On 10/24/22 10:42, Christian A. Ehrhardt wrote:
- Fix memset argument order: The second argument is
the value, the length goes last.
- Fix an integer overflow reported by Alexander Bulekov.
Both issues allow the guest to overrun the host buffer
allocated for the ERST memory device.
Cc: Eric DeVolder <eric.devol...@oracle.com
Cc: Alexander Bulekov <alx...@bu.edu>
Cc: qemu-sta...@nongnu.org
Fixes: f7e26ffa590 ("ACPI ERST: support for ACPI ERST feature")

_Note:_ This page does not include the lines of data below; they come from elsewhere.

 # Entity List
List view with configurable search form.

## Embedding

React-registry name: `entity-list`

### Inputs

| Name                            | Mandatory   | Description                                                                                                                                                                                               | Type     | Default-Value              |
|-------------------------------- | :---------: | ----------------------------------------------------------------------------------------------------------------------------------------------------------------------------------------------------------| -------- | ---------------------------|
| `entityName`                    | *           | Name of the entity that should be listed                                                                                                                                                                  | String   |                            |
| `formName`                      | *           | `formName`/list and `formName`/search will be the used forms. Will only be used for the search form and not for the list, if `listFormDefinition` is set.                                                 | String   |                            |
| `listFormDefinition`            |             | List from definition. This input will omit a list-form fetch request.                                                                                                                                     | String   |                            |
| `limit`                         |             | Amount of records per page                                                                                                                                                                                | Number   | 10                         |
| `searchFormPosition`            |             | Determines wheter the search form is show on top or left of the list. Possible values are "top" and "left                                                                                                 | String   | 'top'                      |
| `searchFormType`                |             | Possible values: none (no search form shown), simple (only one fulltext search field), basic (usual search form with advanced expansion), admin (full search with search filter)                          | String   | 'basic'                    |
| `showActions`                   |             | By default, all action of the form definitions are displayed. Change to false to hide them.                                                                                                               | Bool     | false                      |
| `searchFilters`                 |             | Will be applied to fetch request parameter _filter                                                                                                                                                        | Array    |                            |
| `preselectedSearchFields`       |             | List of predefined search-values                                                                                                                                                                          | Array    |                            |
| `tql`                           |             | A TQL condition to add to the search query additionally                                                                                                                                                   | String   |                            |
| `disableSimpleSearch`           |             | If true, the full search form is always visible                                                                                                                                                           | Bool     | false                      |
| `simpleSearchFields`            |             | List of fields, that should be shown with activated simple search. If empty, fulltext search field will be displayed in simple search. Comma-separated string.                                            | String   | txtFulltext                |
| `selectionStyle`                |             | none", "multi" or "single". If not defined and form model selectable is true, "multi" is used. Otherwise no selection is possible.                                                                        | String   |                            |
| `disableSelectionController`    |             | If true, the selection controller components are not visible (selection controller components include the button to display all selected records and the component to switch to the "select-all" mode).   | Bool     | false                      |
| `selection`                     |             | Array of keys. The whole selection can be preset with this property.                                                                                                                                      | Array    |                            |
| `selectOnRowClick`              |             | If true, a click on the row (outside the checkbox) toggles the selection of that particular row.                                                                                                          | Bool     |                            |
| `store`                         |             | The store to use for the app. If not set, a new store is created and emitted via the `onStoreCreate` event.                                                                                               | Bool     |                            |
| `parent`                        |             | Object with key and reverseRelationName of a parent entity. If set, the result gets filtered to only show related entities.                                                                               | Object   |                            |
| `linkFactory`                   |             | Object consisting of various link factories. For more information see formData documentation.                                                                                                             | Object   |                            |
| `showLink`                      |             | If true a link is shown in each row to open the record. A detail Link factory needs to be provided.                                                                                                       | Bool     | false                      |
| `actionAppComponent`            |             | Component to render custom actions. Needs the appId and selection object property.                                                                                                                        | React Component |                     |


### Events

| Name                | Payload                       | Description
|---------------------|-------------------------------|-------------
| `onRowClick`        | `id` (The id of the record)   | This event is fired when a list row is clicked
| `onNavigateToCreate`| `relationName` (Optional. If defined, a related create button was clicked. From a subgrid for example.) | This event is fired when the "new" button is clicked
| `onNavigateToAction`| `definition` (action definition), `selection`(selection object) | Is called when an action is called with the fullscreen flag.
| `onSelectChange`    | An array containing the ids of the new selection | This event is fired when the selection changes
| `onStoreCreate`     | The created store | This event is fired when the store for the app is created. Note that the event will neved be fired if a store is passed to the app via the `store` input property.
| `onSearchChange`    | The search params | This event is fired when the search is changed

Tested-by: Alexander Bulekov <alx...@bu.edu>
Signed-off-by: Christian A. Ehrhardt <l...@c--e.de>
Reviewed-by: Eric DeVolder <eric.devol...@oracle.com>
Thanks Christian!
eric
---
hw/acpi/erst.c | 6 +++---
1 file changed, 3 insertions(+), 3 deletions(-)
diff --git a/hw/acpi/erst.c b/hw/acpi/erst.c
index df856b2669..aefcc03ad6 100644
--- a/hw/acpi/erst.c
+++ b/hw/acpi/erst.c
@@ -635,7 +635,7 @@ static unsigned read_erst_record(ERSTDeviceState *s)
if (record_length < UEFI_CPER_RECORD_MIN_SIZE) {
rc = STATUS_FAILED;
}
- if ((s->record_offset + record_length) > exchange_length) {
+ if (record_length > exchange_length - s->record_offset) {
rc = STATUS_FAILED;
}
/* If all is ok, copy the record to the exchange buffer */
@@ -684,7 +684,7 @@ static unsigned write_erst_record(ERSTDeviceState *s)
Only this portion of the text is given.